Jordan Peterson's Biblical Sacrifice and Hans Hoppe's Time Preference: Part 3 - God's Blessing


A big part of the Cain and Abel story is God's blessing on Abel's sacrifice ... and God's lack of blessing on Cain's sacrifice. In the story, God tells Cain that:

"For whether you offer well, or whether you do not, at the tent flap sin crouches and for you is its longing, but you will rule over it."

Peterson takes this to mean that Cain's heart is not in his sacrifice. He is sacrificing for gain only. He is sacrificing with sin in his heart (ill intent, not good intent). He is trying to buy into the next ponzi scheme and be in early enough to win, and he's pissed that his brother who is doing the hard work is being rewarded.

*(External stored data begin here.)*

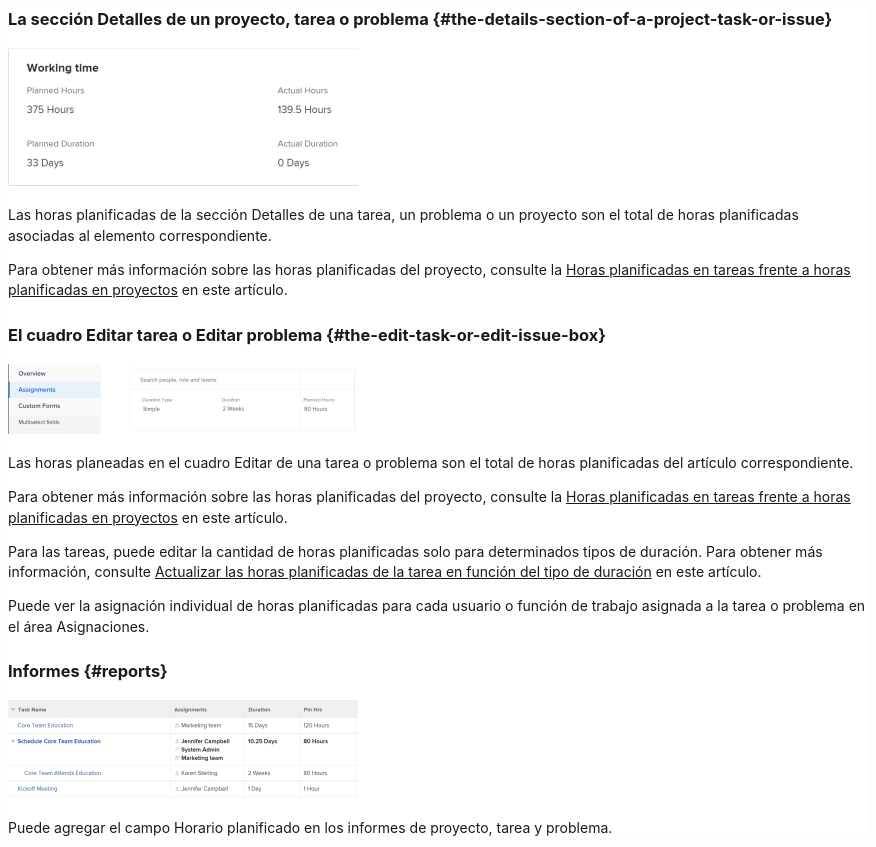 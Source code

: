 ### La sección Detalles de un proyecto, tarea o problema {#the-details-section-of-a-project-task-or-issue}

![](assets/planned-hours-on-details-for-project-nwe-350x138.png)

Las horas planificadas de la sección Detalles de una tarea, un problema o un proyecto son el total de horas planificadas asociadas al elemento correspondiente.

Para obtener más información sobre las horas planificadas del proyecto, consulte la [Horas planificadas en tareas frente a horas planificadas en proyectos](#planned-hours-on-tasks-vs-planned-hours-on-projects) en este artículo.

### El cuadro Editar tarea o Editar problema {#the-edit-task-or-edit-issue-box}

![](assets/planned-hours-on-edit-task-box-nwe-350x70.png)

Las horas planeadas en el cuadro Editar de una tarea o problema son el total de horas planificadas del artículo correspondiente.

Para obtener más información sobre las horas planificadas del proyecto, consulte la [Horas planificadas en tareas frente a horas planificadas en proyectos](#planned-hours-on-tasks-vs-planned-hours-on-projects) en este artículo.

Para las tareas, puede editar la cantidad de horas planificadas solo para determinados tipos de duración. Para obtener más información, consulte [Actualizar las horas planificadas de la tarea en función del tipo de duración](#update-task-planned-hours-based-on-duration-type) en este artículo.

Puede ver la asignación individual de horas planificadas para cada usuario o función de trabajo asignada a la tarea o problema en el área Asignaciones.

### Informes {#reports}

![](assets/planned-hours-on-task-repot-nwe-350x99.png)

Puede agregar el campo Horario planificado en los informes de proyecto, tarea y problema.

God's blessing is only granted when the heart is in the right place. Intent matters. It matters more than material actions themselves. The world is made of meaning, not of stuff. This is Peterson's main takeaway from this part of the story.

Hoppe also highlights this truth, but in his own value-free way. He notes that societies that are free of oppressive state oversight will have a healthy culture of saving, capital accumulation, and overall honesty in trade. However, if the society is one of parasitism and authoritarianism (profit through exploitation and deception), time preference becomes very high and civilization begins to crumble. The sacrifice isn't from a pure heart and it will not receive God's blessing.

Again, it's the intent that determines the structure of the society. It's not the amount of accumulated wealth, it's the way in which people interact with each other. Is it through good will, or through deception? The world is made of meaning.

Conclusion:
The value-free axioms of classical economics and the meaning rich landscape of the Biblical stories reflect each other. Or, perhaps more accurately, we could say that our observations of economic behavior reflect the deeper realities of humanity as found archetypical Biblical stories.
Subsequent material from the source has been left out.